The problem
Read the records below and report each line in which "item" occurs.

[Data entries]
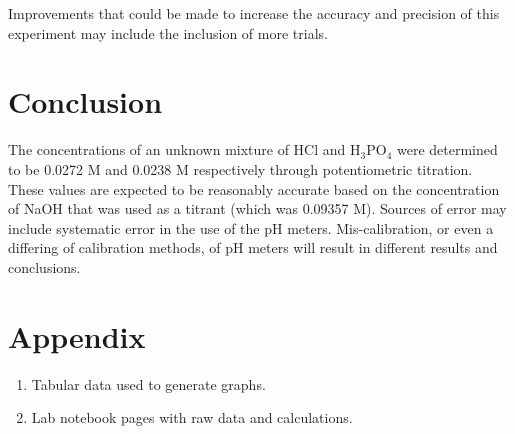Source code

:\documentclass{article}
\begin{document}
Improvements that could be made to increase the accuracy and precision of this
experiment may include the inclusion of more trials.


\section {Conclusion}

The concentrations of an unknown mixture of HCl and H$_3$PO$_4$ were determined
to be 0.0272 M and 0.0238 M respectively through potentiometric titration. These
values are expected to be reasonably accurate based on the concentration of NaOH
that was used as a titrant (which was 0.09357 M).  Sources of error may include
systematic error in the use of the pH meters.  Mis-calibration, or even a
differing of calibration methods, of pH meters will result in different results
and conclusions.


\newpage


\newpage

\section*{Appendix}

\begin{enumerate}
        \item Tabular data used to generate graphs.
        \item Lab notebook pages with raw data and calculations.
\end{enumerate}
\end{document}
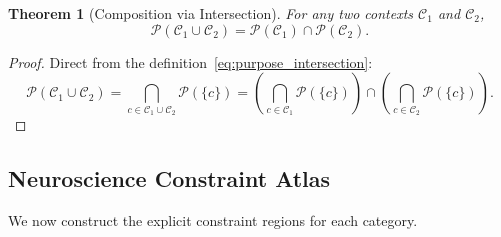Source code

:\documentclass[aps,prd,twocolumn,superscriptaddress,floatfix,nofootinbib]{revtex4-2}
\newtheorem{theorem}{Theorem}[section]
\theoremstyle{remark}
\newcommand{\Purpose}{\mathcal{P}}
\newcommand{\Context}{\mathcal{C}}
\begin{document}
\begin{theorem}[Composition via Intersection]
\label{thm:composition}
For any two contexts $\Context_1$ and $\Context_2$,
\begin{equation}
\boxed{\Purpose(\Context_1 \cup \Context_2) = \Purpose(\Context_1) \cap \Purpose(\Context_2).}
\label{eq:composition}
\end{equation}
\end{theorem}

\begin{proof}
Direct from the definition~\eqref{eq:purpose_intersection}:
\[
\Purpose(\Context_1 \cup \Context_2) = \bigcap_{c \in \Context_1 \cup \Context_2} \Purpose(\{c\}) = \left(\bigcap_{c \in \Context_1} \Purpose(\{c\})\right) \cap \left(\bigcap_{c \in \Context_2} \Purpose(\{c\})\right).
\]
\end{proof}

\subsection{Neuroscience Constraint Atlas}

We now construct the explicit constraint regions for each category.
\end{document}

Response to the task
        \item Tabular data used to generate graphs.
        \item Lab notebook pages with raw data and calculations.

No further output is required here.